Non si trattava di un vezzo aristocratico, sebbene l’argento fosse indubbiamente un materiale prezioso. I Cavalieri, guidati dal principio dell’obsequium pauperum — il servizio ai poveri e ai malati come forma di servizio a Cristo stesso — avevano infatti osservato empiricamente, secoli prima che la scienza ne spiegasse il motivo, che il cibo e l’acqua conservati o serviti in recipienti d’argento si alteravano più lentamente e sembravano favorire un minor rischio di infezioni tra i degenti. Un’intuizione pratica, tramandata nella tradizione ospedaliera di molte culture antiche — dai Persiani agli Egizi, fino ai medici greci e romani — che i Cavalieri applicarono su scala ospedaliera in un’epoca in cui non esisteva alcuna conoscenza della microbiologia.
Cosa dice oggi la scienza
La spiegazione scientifica di questa antica pratica arriverà solo nell’Ottocento, quando il botanico svizzero Karl Wilhelm von Nägeli descrisse per primo il cosiddetto effetto oligodinamico: la capacità di alcuni metalli, tra cui l’argento, di esercitare un’azione antimicrobica anche a concentrazioni molto basse.

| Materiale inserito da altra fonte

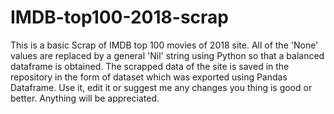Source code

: # IMDB-top100-2018-scrap
This is a basic Scrap of IMDB top 100 movies of 2018 site. All of the 'None' values are replaced by a general 'Nil' string using Python so that a balanced dataframe is obtained.
The scrapped data of the site is saved in the repository in the form of dataset which was exported using Pandas Dataframe.
Use it, edit it or suggest me any changes you thing is good or better. Anything will be appreciated.
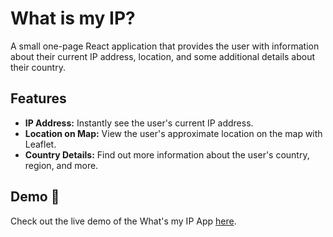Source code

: # What is my IP?
A small one-page React application that provides the user with information about their current IP address, location, and some additional details about their country.

## Features

- **IP Address:** Instantly see the user's current IP address.
- **Location on Map:** View the user's approximate location on the map with Leaflet.
- **Country Details:** Find out more information about the user's country, region, and more.

## Demo 🚀
Check out the live demo of the What's my IP App [here](https://showmyplace.netlify.app/).
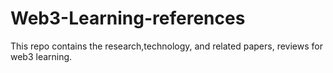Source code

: # Web3-Learning-references

This repo contains the research,technology, and related papers, reviews for web3 learning.
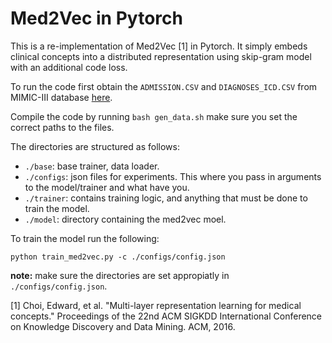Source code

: # Med2Vec in Pytorch

This is a re-implementation of Med2Vec [1] in Pytorch. It simply embeds clinical concepts into a distributed representation using skip-gram model with an additional code loss.

To run the code first obtain the `ADMISSION.CSV` and `DIAGNOSES_ICD.CSV` from MIMIC-III database [here](https://mimic.physionet.org/).

Compile the code by running `bash gen_data.sh` make sure you set the correct paths to the files.

The directories are structured as follows:
- `./base`: base trainer, data loader.
- `./configs`: json files for experiments. This where you pass in arguments to the model/trainer and what have you.
- `./trainer`: contains training logic, and anything that must be done to train the model.
- `./model`: directory containing the med2vec moel.


To train the model run the following:

`python train_med2vec.py -c ./configs/config.json`

**note:** make sure the directories are set appropiatly in `./configs/config.json`. 

[1] Choi, Edward, et al. "Multi-layer representation learning for medical concepts." Proceedings of the 22nd ACM SIGKDD International Conference on Knowledge Discovery and Data Mining. ACM, 2016.
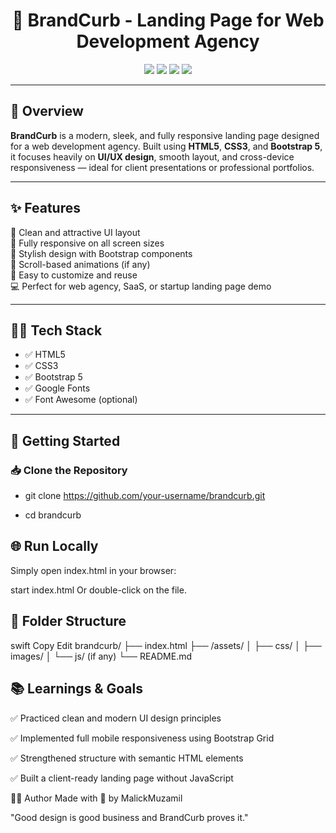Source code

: <h1 align="center">🚀 BrandCurb - Landing Page for Web Development Agency</h1>

<p align="center">
  <img src="https://img.shields.io/badge/HTML-Clean-orange?style=for-the-badge" />
  <img src="https://img.shields.io/badge/CSS-Custom-blue?style=for-the-badge" />
  <img src="https://img.shields.io/badge/Bootstrap-Responsive-purple?style=for-the-badge" />
  <img src="https://img.shields.io/badge/UI%20Focused-Yes-success?style=for-the-badge" />
</p>

---

## 🌟 Overview

**BrandCurb** is a modern, sleek, and fully responsive landing page designed for a web development agency. Built using **HTML5**, **CSS3**, and **Bootstrap 5**, it focuses heavily on **UI/UX design**, smooth layout, and cross-device responsiveness — ideal for client presentations or professional portfolios.

---

## ✨ Features

🎯 Clean and attractive UI layout  
📱 Fully responsive on all screen sizes  
🎨 Stylish design with Bootstrap components  
📍 Scroll-based animations (if any)  
🧩 Easy to customize and reuse  
💻 Perfect for web agency, SaaS, or startup landing page demo

---

## 🧑‍💻 Tech Stack

- ✅ HTML5  
- ✅ CSS3  
- ✅ Bootstrap 5  
- ✅ Google Fonts  
- ✅ Font Awesome (optional)

---

## 🚀 Getting Started

### 📥 Clone the Repository

- git clone https://github.com/your-username/brandcurb.git

- cd brandcurb

## 🌐 Run Locally
Simply open index.html in your browser:

start index.html
Or double-click on the file.

## 📁 Folder Structure
swift
Copy
Edit
brandcurb/
├── index.html
├── /assets/
│   ├── css/
│   ├── images/
│   └── js/ (if any)
└── README.md

## 📚 Learnings & Goals
✅ Practiced clean and modern UI design principles

✅ Implemented full mobile responsiveness using Bootstrap Grid

✅ Strengthened structure with semantic HTML elements

✅ Built a client-ready landing page without JavaScript

🧑‍💻 Author
Made with 💙 by MalickMuzamil

<!-- 📧 Email: malikmuzamil92110@example.com | 💼 LinkedIn: linkedin.com/in/malik-muzamil -->


"Good design is good business and BrandCurb proves it."
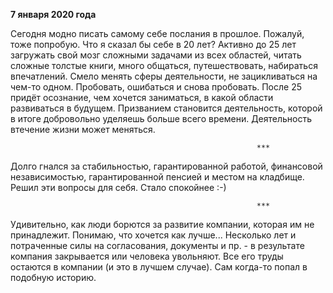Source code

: **7 января 2020 года**

Сегодня модно писать самому себе послания в прошлое. Пожалуй, тоже попробую. Что я сказал бы себе в 20 лет? Активно до 25 лет загружать свой мозг сложными задачами из всех областей, читать сложные толстые книги, много общаться, путешествовать, набираться впечатлений. Смело менять сферы деятельности, не зацикливаться на чем-то одном. Пробовать, ошибаться и снова пробовать. После 25 придёт осознание, чем хочется заниматься, в какой области развиваться в будущем. Призванием становится деятельность, которой в итоге добровольно уделяешь больше всего времени. Деятельность втечение жизни может меняться.

                                                           ***

Долго гнался за стабильностью, гарантированной работой, финансовой независимостью, гарантированной пенсией и местом на кладбище. Решил эти вопросы для себя. Стало спокойнее :-)

                                                           ***

Удивительно, как люди борются за развитие компании, которая им не принадлежит. Понимаю, что хочется как лучше... Несколько лет и потраченные силы на согласования, документы и пр. - в результате компания закрывается или человека увольняют. Все его труды остаются в компании (и это в лучшем случае). Сам когда-то попал в подобную историю. 


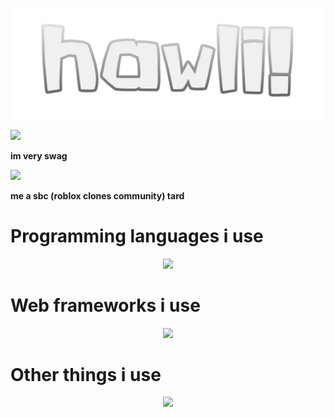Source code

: <p align="center">
    <img src="hawli logo full.svg" />
</p>

![](https://komarev.com/ghpvc/?username=hawl1)

<b>im very swag</b>

![](https://github-readme-stats.vercel.app/api?username=hawl1&show_icons=true&theme=tokyonight)

<b>me a sbc (roblox clones community) tard</b>

<h1>Programming languages i use</h1>

<p align="center">
    <img src="https://skillicons.dev/icons?i=js,ts,go,lua,py,php,nodejs" />
</p>

<h1>Web frameworks i use</h1>

<p align="center">
    <img src="https://skillicons.dev/icons?i=laravel,express,flask"/>
</p>

<h1>Other things i use</h1>

<p align="center">
<img src="https://skillicons.dev/icons?i=blender,mysql,figma,docker,webpack,sketchup"/>
</p>
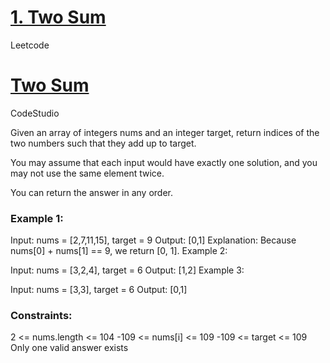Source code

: <h1><a href="https://leetcode.com/problems/two-sum/"> 1. Two Sum </a> </h1> Leetcode
<h1><a href="https://www.codingninjas.com/codestudio/problems/two-sum_839653">  Two Sum </a> </h1> CodeStudio

<p> Given an array of integers nums and an integer target, return indices of the two numbers such that they add up to target. </p>

You may assume that each input would have exactly one solution, and you may not use the same element twice.

You can return the answer in any order.

<h3> Example 1: </h3>

Input: nums = [2,7,11,15], target = 9
Output: [0,1]
Explanation: Because nums[0] + nums[1] == 9, we return [0, 1].
Example 2:

Input: nums = [3,2,4], target = 6
Output: [1,2]
Example 3:

Input: nums = [3,3], target = 6
Output: [0,1]

 <h3> Constraints: </h3>

2 <= nums.length <= 104
-109 <= nums[i] <= 109
-109 <= target <= 109
Only one valid answer exists

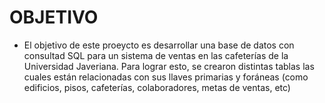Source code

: # OBJETIVO
- El objetivo de este proeycto es desarrollar una base de datos con consultad SQL para un sistema de ventas en las cafeterías de la Universidad Javeriana. Para lograr esto, se crearon distintas tablas las cuales están relacionadas con sus llaves primarias y foráneas (como edificios, pisos, cafeterías, colaboradores, metas de ventas, etc)

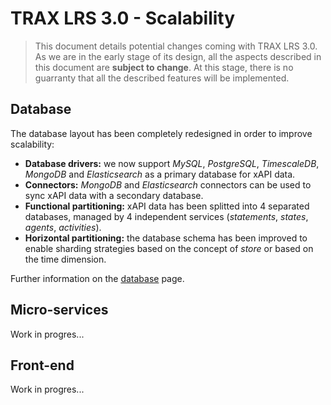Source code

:# TRAX LRS 3.0 - Scalability

> This document details potential changes coming with TRAX LRS 3.0. As we are in the early stage of its design, all the aspects described in this document are **subject to change**. At this stage, there is no guarranty that all the described features will be implemented.


## Database

The database layout has been completely redesigned in order to improve scalability:

- **Database drivers:** we now support *MySQL*, *PostgreSQL*, *TimescaleDB*, *MongoDB* and *Elasticsearch* as a primary database for xAPI data.
- **Connectors:** *MongoDB* and *Elasticsearch* connectors can be used to sync xAPI data with a secondary database.
- **Functional partitioning:** xAPI data has been splitted into 4 separated databases, managed by 4 independent services (*statements*, *states*, *agents*, *activities*).
- **Horizontal partitioning:** the database schema has been improved to enable sharding strategies based on the concept of *store* or based on the time dimension.

Further information on the [database](database.md) page.


## Micro-services

Work in progres...


## Front-end

Work in progres...

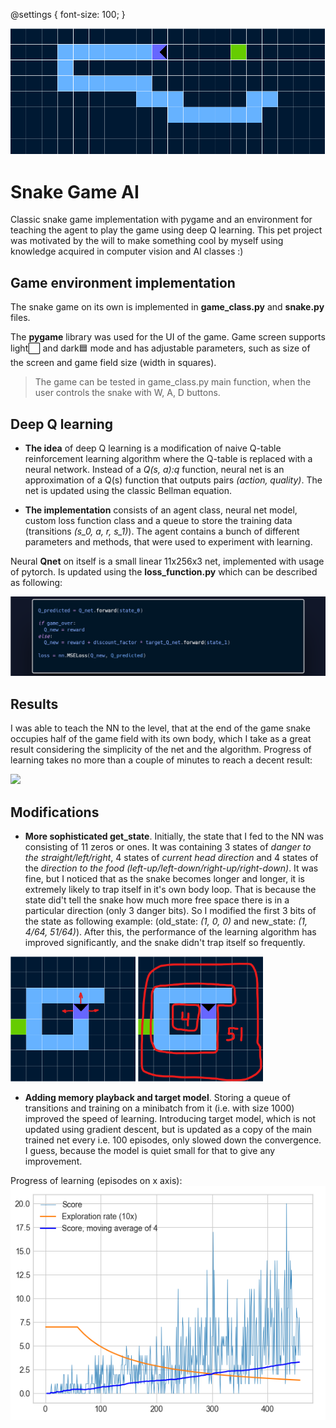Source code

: ﻿@settings {
  font-size: 100;
}

<img src="README/title.png">

# Snake Game AI

Classic snake game implementation with pygame and an environment for teaching the agent to play the game using deep Q learning. This pet project was motivated by the will to make something cool by myself using knowledge acquired in computer vision and AI classes :)

## Game environment implementation

The snake game on its own is implemented in **game_class.py** and **snake.py** files.

The **pygame** library was used for the UI of the game. Game screen supports light⬜ and dark🟦 mode and has adjustable parameters, such as size of the screen and game field size (width in squares).

>The game can be tested in game_class.py main function, when the user controls the snake with W, A, D buttons.

## Deep Q learning

- **The idea** of deep Q learning is a modification of naive Q-table reinforcement learning algorithm where the Q-table is replaced with a neural network. Instead of a *Q(s, a):q* function, neural net is an approximation of a Q(s) function that outputs pairs *(action, quality)*. The net is updated using the classic Bellman equation.

- **The implementation** consists of an agent class, neural net model, custom loss function class and a queue to store the training data (transitions *(s_0, a, r, s_1)*). The agent contains a bunch of different parameters and methods, that were used to experiment with learning.

Neural **Qnet** on itself is a small linear 11x256x3 net, implemented with usage of pytorch. Is updated using the **loss_function.py** which can be described as following:

<img src="README/loss_code.png" width="650">

## Results

I was able to teach the NN to the level, that at the end of the game snake occupies half of the game field with its own body, which I take as a great result considering the simplicity of the net and the algorithm. Progress of learning takes no more than a couple of minutes to reach a decent result:

![](README/combined_progress.gif)

## Modifications

- **More sophisticated get_state**. Initially, the state that I fed to the NN was consisting of 11 zeros or ones. It was containing 3 states of *danger to the straight/left/right*, 4 states of *current head direction* and 4 states of the *direction to the food (left-up/left-down/right-up/right-down)*. It was fine, but I noticed that as the snake becomes longer and longer, it is extremely likely to trap itself in it's own body loop. That is because the state did't tell the snake how much more free space there is in a particular direction (only 3 danger bits). So I modified the first 3 bits of the state as following example: (old_state: *(1, 0, 0)* and new_state: *(1, 4/64, 51/64)*). After this, the performance of the learning algorithm has improved significantly, and the snake didn't trap itself so frequently.

<img src="README/old_state.png" width="200">
<img src="README/new_state.png" width="200">


- **Adding memory playback and target model**.  Storing a queue of transitions and training on a minibatch from it (i.e. with size 1000) improved the speed of learning. Introducing target model, which is not updated using gradient descent, but is updated as a copy of the main trained net every i.e. 100 episodes, only slowed down the convergence. I guess, because the model is quiet small for that to give any improvement.

Progress of learning (episodes on x axis):
<img src="README/graph.png" width="600">
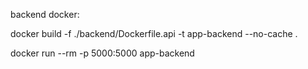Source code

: 
backend docker:

docker build -f ./backend/Dockerfile.api -t app-backend --no-cache .

docker run --rm -p 5000:5000 app-backend
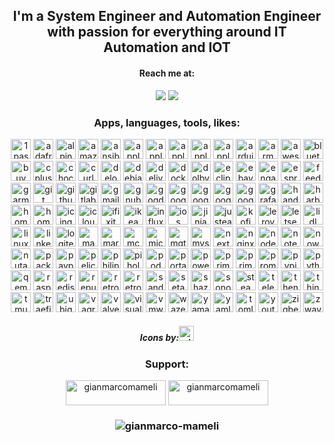 <h2 align="center">I'm a System Engineer and Automation Engineer with passion for everything around IT Automation and IOT</h2>

<h4 align="center">Reach me at:</h4>

<div align="center"> <a href="https://www.linkedin.com/in/gianmarco-mameli" target="_blank"><img src="https://img.shields.io/badge/LinkedIn-0077B5?style=for-the-badge&logo=linkedin&logoColor=white" target="_blank"></a>
<a href="https://github.com/gianmarco-mameli" target="_blank"><img src="https://img.shields.io/badge/GitHub-100000?style=for-the-badge&logo=github&logoColor=white" target="_blank"></a>

<h3 align="center">Apps, languages, tools, likes:</h3>
<p align="center">
<img height="32" width="32" src="https://cdn.simpleicons.org/1password" alt="1password"/>
<img height="32" width="32" src="https://cdn.simpleicons.org/adafruit/000/fff" alt="adafruit"/>
<img height="32" width="32" src="https://cdn.simpleicons.org/alpinelinux" alt="alpinelinux"/>
<img height="32" width="32" src="https://cdn.simpleicons.org/amazon" alt="amazon"/>
<img height="32" width="32" src="https://cdn.simpleicons.org/ansible" alt="ansible"/>
<img height="32" width="32" src="https://cdn.simpleicons.org/apple/000/fff" alt="apple"/>
<img height="32" width="32" src="https://cdn.simpleicons.org/applemusic" alt="applemusic"/>
<img height="32" width="32" src="https://cdn.simpleicons.org/appletv/000/fff" alt="appletv"/>
<img height="32" width="32" src="https://cdn.simpleicons.org/applearcade/000/fff" alt="applearcade"/>
<img height="32" width="32" src="https://cdn.simpleicons.org/applepay/000/fff" alt="applepay"/>
<img height="32" width="32" src="https://cdn.simpleicons.org/arduino" alt="arduino"/>
<img height="32" width="32" src="https://cdn.simpleicons.org/arm" alt="arm"/>
<img height="32" width="32" src="https://cdn.simpleicons.org/awesomelists" alt="awesomelists"/>
<img height="32" width="32" src="https://cdn.simpleicons.org/bluetooth" alt="bluetooth"/>
<img height="32" width="32" src="https://cdn.simpleicons.org/buymeacoffee" alt="buymeacoffee"/>
<img height="32" width="32" src="https://cdn.simpleicons.org/cplusplus" alt="cplusplus"/>
<img height="32" width="32" src="https://cdn.simpleicons.org/chocolatey" alt="chocolatey"/>
<img height="32" width="32" src="https://cdn.simpleicons.org/curl" alt="curl"/>
<img height="32" width="32" src="https://cdn.simpleicons.org/delonghi" alt="delonghi"/>
<img height="32" width="32" src="https://cdn.simpleicons.org/debian" alt="debian"/>
<img height="32" width="32" src="https://cdn.simpleicons.org/deliveroo" alt="deliveroo"/>
<img height="32" width="32" src="https://cdn.simpleicons.org/docker" alt="docker"/>
<img height="32" width="32" src="https://cdn.simpleicons.org/dolby/000/fff" alt="dolby"/>
<img height="32" width="32" src="https://cdn.simpleicons.org/eclipsemosquitto" alt="eclipsemosquitto"/>
<img height="32" width="32" src="https://cdn.simpleicons.org/ebay" alt="ebay"/>
<img height="32" width="32" src="https://cdn.simpleicons.org/engadget/000/fff" alt="engadget"/>
<img height="32" width="32" src="https://cdn.simpleicons.org/espressif" alt="espressif"/>
<img height="32" width="32" src="https://cdn.simpleicons.org/feedly" alt="feedly"/>
<img height="32" width="32" src="https://cdn.simpleicons.org/garmin/000/fff" alt="garmin"/>
<img height="32" width="32" src="https://cdn.simpleicons.org/git" alt="git"/>
<img height="32" width="32" src="https://cdn.simpleicons.org/github/000/fff" alt="github"/>
<img height="32" width="32" src="https://cdn.simpleicons.org/gitlab" alt="gitlab"/>
<img height="32" width="32" src="https://cdn.simpleicons.org/gmail" alt="gmail"/>
<img height="32" width="32" src="https://cdn.simpleicons.org/gnubash" alt="gnubash"/>
<img height="32" width="32" src="https://cdn.simpleicons.org/gogdotcom" alt="gogdotcom"/>
<img height="32" width="32" src="https://cdn.simpleicons.org/google" alt="google"/>
<img height="32" width="32" src="https://cdn.simpleicons.org/googlechrome" alt="googlechrome"/>
<img height="32" width="32" src="https://cdn.simpleicons.org/googleearth" alt="googleearth"/>
<img height="32" width="32" src="https://cdn.simpleicons.org/googlemaps" alt="googlemaps"/>
<img height="32" width="32" src="https://cdn.simpleicons.org/grafana" alt="grafana"/>
<img height="32" width="32" src="https://cdn.simpleicons.org/handm" alt="handm"/>
<img height="32" width="32" src="https://cdn.simpleicons.org/harbor" alt="harbor"/>
<img height="32" width="32" src="https://cdn.simpleicons.org/homeassistant" alt="homeassistant"/>
<img height="32" width="32" src="https://cdn.simpleicons.org/homebridge" alt="homebridge"/>
<img height="32" width="32" src="https://cdn.simpleicons.org/icinga/000/fff" alt="icinga"/>
<img height="32" width="32" src="https://cdn.simpleicons.org/icloud" alt="icloud"/>
<img height="32" width="32" src="https://cdn.simpleicons.org/ifixit" alt="ifixit"/>
<img height="32" width="32" src="https://cdn.simpleicons.org/ikea" alt="ikea"/>
<img height="32" width="32" src="https://cdn.simpleicons.org/influxdb" alt="influxdb"/>
<img height="32" width="32" src="https://cdn.simpleicons.org/ios/000/fff" alt="ios"/>
<img height="32" width="32" src="https://cdn.simpleicons.org/jinja" alt="jinja"/>
<img height="32" width="32" src="https://cdn.simpleicons.org/justeat" alt="justeat"/>
<img height="32" width="32" src="https://cdn.simpleicons.org/kofi" alt="kofi"/>
<img height="32" width="32" src="https://cdn.simpleicons.org/leroymerlin" alt="leroymerlin"/>
<img height="32" width="32" src="https://cdn.simpleicons.org/letsencrypt" alt="letsencrypt"/>
<img height="32" width="32" src="https://cdn.simpleicons.org/lidl" alt="lidl"/>
<img height="32" width="32" src="https://cdn.simpleicons.org/linux" alt="linux"/>
<img height="32" width="32" src="https://cdn.simpleicons.org/linkedin" alt="linkedin"/>
<img height="32" width="32" src="https://cdn.simpleicons.org/logitech" alt="logitech"/>
<img height="32" width="32" src="https://cdn.simpleicons.org/macos/000/fff" alt="macos"/>
<img height="32" width="32" src="https://cdn.simpleicons.org/mariadb" alt="mariadb"/>
<img height="32" width="32" src="https://cdn.simpleicons.org/mcdonalds" alt="mcdonalds"/>
<img height="32" width="32" src="https://cdn.simpleicons.org/microbit" alt="microbit"/>
<img height="32" width="32" src="https://cdn.simpleicons.org/mqtt" alt="mqtt"/>
<img height="32" width="32" src="https://cdn.simpleicons.org/mysql" alt="mysql"/>
<img height="32" width="32" src="https://cdn.simpleicons.org/nextdoor" alt="nextdoor"/>
<img height="32" width="32" src="https://cdn.simpleicons.org/nginx" alt="nginx"/>
<img height="32" width="32" src="https://cdn.simpleicons.org/nodered" alt="nodered"/>
<img height="32" width="32" src="https://cdn.simpleicons.org/notepadplusplus" alt="notepadplusplus"/>
<img height="32" width="32" src="https://cdn.simpleicons.org/now/000/fff" alt="now"/>
<img height="32" width="32" src="https://cdn.simpleicons.org/nutanix" alt="nutanix"/>
<img height="32" width="32" src="https://cdn.simpleicons.org/packer" alt="packer"/>
<img height="32" width="32" src="https://cdn.simpleicons.org/paypal" alt="paypal"/>
<img height="32" width="32" src="https://cdn.simpleicons.org/pelican" alt="pelican"/>
<img height="32" width="32" src="https://cdn.simpleicons.org/philipshue" alt="philipshue"/>
<img height="32" width="32" src="https://cdn.simpleicons.org/pihole" alt="pihole"/>
<img height="32" width="32" src="https://cdn.simpleicons.org/podman" alt="podman"/>
<img height="32" width="32" src="https://cdn.simpleicons.org/portainer" alt="portainer"/>
<img height="32" width="32" src="https://cdn.simpleicons.org/powershell" alt="powershell"/>
<img height="32" width="32" src="https://cdn.simpleicons.org/prime" alt="prime"/>
<img height="32" width="32" src="https://cdn.simpleicons.org/primevideo" alt="primevideo"/>
<img height="32" width="32" src="https://cdn.simpleicons.org/prometheus" alt="prometheus"/>
<img height="32" width="32" src="https://cdn.simpleicons.org/pypi" alt="pypi"/>
<img height="32" width="32" src="https://cdn.simpleicons.org/python" alt="python"/>
<img height="32" width="32" src="https://cdn.simpleicons.org/qemu" alt="qemu"/>
<img height="32" width="32" src="https://cdn.simpleicons.org/raspberrypi" alt="raspberrypi"/>
<img height="32" width="32" src="https://cdn.simpleicons.org/redis" alt="redis"/>
<img height="32" width="32" src="https://cdn.simpleicons.org/republicofgamers" alt="republicofgamers"/>
<img height="32" width="32" src="https://cdn.simpleicons.org/retroarch/000/fff" alt="retroarch"/>
<img height="32" width="32" src="https://cdn.simpleicons.org/retropie" alt="retropie"/>
<img height="32" width="32" src="https://cdn.simpleicons.org/sandisk" alt="sandisk"/>
<img height="32" width="32" src="https://cdn.simpleicons.org/setapp" alt="setapp"/>
<img height="32" width="32" src="https://cdn.simpleicons.org/shazam" alt="shazam"/>
<img height="32" width="32" src="https://cdn.simpleicons.org/sonos/000/fff" alt="sonos"/>
<img height="32" width="32" src="https://cdn.simpleicons.org/steam/000/fff" alt="steam"/>
<img height="32" width="32" src="https://cdn.simpleicons.org/telegram" alt="telegram"/>
<img height="32" width="32" src="https://cdn.simpleicons.org/thenorthface/000/fff" alt="thenorthface"/>
<img height="32" width="32" src="https://cdn.simpleicons.org/thingiverse" alt="thingiverse"/>
<img height="32" width="32" src="https://cdn.simpleicons.org/tmux" alt="tmux"/>
<img height="32" width="32" src="https://cdn.simpleicons.org/traefikproxy" alt="traefikproxy"/>
<img height="32" width="32" src="https://cdn.simpleicons.org/ubiquiti" alt="ubiquiti"/>
<img height="32" width="32" src="https://cdn.simpleicons.org/vagrant" alt="vagrant"/>
<img height="32" width="32" src="https://cdn.simpleicons.org/valve" alt="valve"/>
<img height="32" width="32" src="https://cdn.simpleicons.org/visualstudiocode" alt="visualstudiocode"/>
<img height="32" width="32" src="https://cdn.simpleicons.org/vmware" alt="vmware"/>
<img height="32" width="32" src="https://cdn.simpleicons.org/waze" alt="waze"/>
<img height="32" width="32" src="https://cdn.simpleicons.org/yamahacorporation" alt="yamahacorporation"/>
<img height="32" width="32" src="https://cdn.simpleicons.org/yaml" alt="yaml"/>
<img height="32" width="32" src="https://cdn.simpleicons.org/toml" alt="toml"/>
<img height="32" width="32" src="https://cdn.simpleicons.org/youtube" alt="youtube"/>
<img height="32" width="32" src="https://cdn.simpleicons.org/zigbee" alt="zigbee"/>
<img height="32" width="32" src="https://cdn.simpleicons.org/zwave" alt="zwave"/>

<h5 align="center">Icons by:<a href="https://simpleicons.org/"><img height="24" width="24" src="https://cdn.simpleicons.org/simpleicons/000/fff" alt="simpleicons"/></h5></a>

<h3 align="center">Support:</h3>
<p align="center"><a href="https://www.buymeacoffee.com/gianmarcomameli"><img align="center" src="https://cdn.buymeacoffee.com/buttons/v2/default-yellow.png" height="40" width="160" alt="gianmarcomameli" /></a>
<a href="https://ko-fi.com/gianmarcomameli"> <img align="center" src="https://cdn.ko-fi.com/cdn/kofi3.png?v=3" height="40" width="160" alt="gianmarcomameli" /></a></p>
<h3 align="center"> <img src="https://komarev.com/ghpvc/?username=gianmarco-mameli&label=Profile%20views&color=0e75b6&style=flat" alt="gianmarco-mameli" /> </h3>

Gli ioni d’argento (Ag⁺), rilasciati in minima parte dalla superficie del metallo a contatto con liquidi o umidità, sono in grado di interferire con le membrane cellulari e i processi metabolici di batteri e altri microrganismi, inibendone la proliferazione.
Studi successivi hanno chiarito i meccanismi biochimici alla base di questo effetto: gli ioni d’argento si legano ai gruppi solforati (tiolici) delle proteine batteriche, alterandone la struttura e la funzionalità enzimatica, e possono interferire con la replicazione del DNA microbico. Questa proprietà antimicrobica dell’argento è oggi ben nota e sfruttata in ambito medico e industriale — dalle medicazioni per ustioni e ferite ai rivestimenti di dispositivi medici, fino ai sistemi di potabilizzazione dell’acqua — pur con i limiti che la ricerca contemporanea ha messo in luce, poiché l’efficacia dell’argento è comunque inferiore rispetto ai moderni antibiotici e disinfettanti nei confronti delle infezioni conclamate.
Resta il fatto, affascinante dal punto di vista storico, che i Cavalieri di Malta avevano intuito e applicato su vasta scala, all’interno dei loro ospedali, un principio igienico che la scienza avrebbe confermato solo secoli più tardi: un esempio concreto di come l’attenzione alla cura del malato, cardine della missione ospedaliera dell’Ordine fin dalle origini, abbia saputo unire pratica assistenziale e — per quanto empirica — intuizione scientifica.